## WHAT YOU WILL DO
A line below contains "vergelijkende app-analyse. De", and a later one contains "tot studenten met". Repeat both, with every line between them, exactly.

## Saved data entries

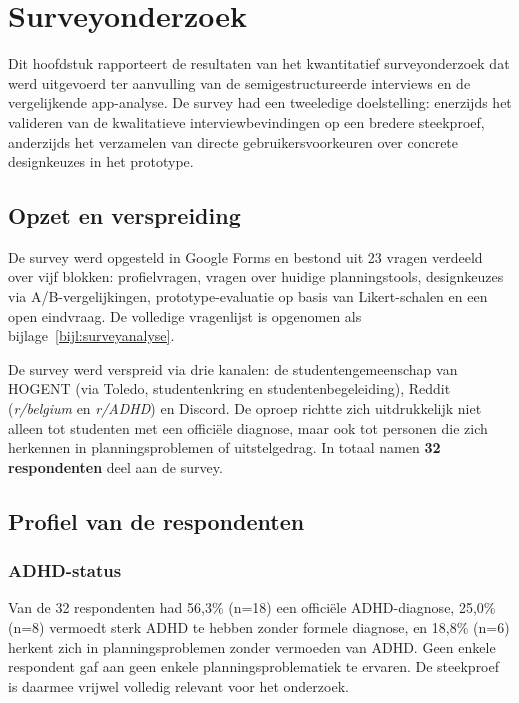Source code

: 
\chapter{Surveyonderzoek}%
\label{ch:surveyanalyse}

Dit hoofdstuk rapporteert de resultaten van het kwantitatief surveyonderzoek dat
werd uitgevoerd ter aanvulling van de semigestructureerde interviews en de
vergelijkende app-analyse. De survey had een tweeledige doelstelling: enerzijds
het valideren van de kwalitatieve interviewbevindingen op een bredere steekproef,
anderzijds het verzamelen van directe gebruikersvoorkeuren over concrete
designkeuzes in het prototype.

\section{Opzet en verspreiding}

De survey werd opgesteld in Google Forms en bestond uit 23 vragen verdeeld over
vijf blokken: profielvragen, vragen over huidige planningstools, designkeuzes via
A/B-vergelijkingen, prototype-evaluatie op basis van Likert-schalen en een open
eindvraag. De volledige vragenlijst is opgenomen als bijlage~\ref{bijl:surveyanalyse}.

De survey werd verspreid via drie kanalen: de studentengemeenschap van HOGENT
(via Toledo, studentenkring en studentenbegeleiding), Reddit (\textit{r/belgium}
en \textit{r/ADHD}) en Discord. De oproep richtte zich uitdrukkelijk niet alleen
tot studenten met een officiële diagnose, maar ook tot personen die zich herkennen
in planningsproblemen of uitstelgedrag. In totaal namen \textbf{32 respondenten}
deel aan de survey.

\section{Profiel van de respondenten}

\subsection{ADHD-status}

Van de 32 respondenten had 56,3\% (n=18) een officiële ADHD-diagnose, 25,0\%
(n=8) vermoedt sterk ADHD te hebben zonder formele diagnose, en 18,8\% (n=6)
herkent zich in planningsproblemen zonder vermoeden van ADHD. Geen enkele
respondent gaf aan geen enkele planningsproblematiek te ervaren. De steekproef
is daarmee vrijwel volledig relevant voor het onderzoek.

## YOUR RESPONSE
vergelijkende app-analyse. De survey had een tweeledige doelstelling: enerzijds
het valideren van de kwalitatieve interviewbevindingen op een bredere steekproef,
anderzijds het verzamelen van directe gebruikersvoorkeuren over concrete
designkeuzes in het prototype.

\section{Opzet en verspreiding}

De survey werd opgesteld in Google Forms en bestond uit 23 vragen verdeeld over
vijf blokken: profielvragen, vragen over huidige planningstools, designkeuzes via
A/B-vergelijkingen, prototype-evaluatie op basis van Likert-schalen en een open
eindvraag. De volledige vragenlijst is opgenomen als bijlage~\ref{bijl:surveyanalyse}.

De survey werd verspreid via drie kanalen: de studentengemeenschap van HOGENT
(via Toledo, studentenkring en studentenbegeleiding), Reddit (\textit{r/belgium}
en \textit{r/ADHD}) en Discord. De oproep richtte zich uitdrukkelijk niet alleen
tot studenten met een officiële diagnose, maar ook tot personen die zich herkennen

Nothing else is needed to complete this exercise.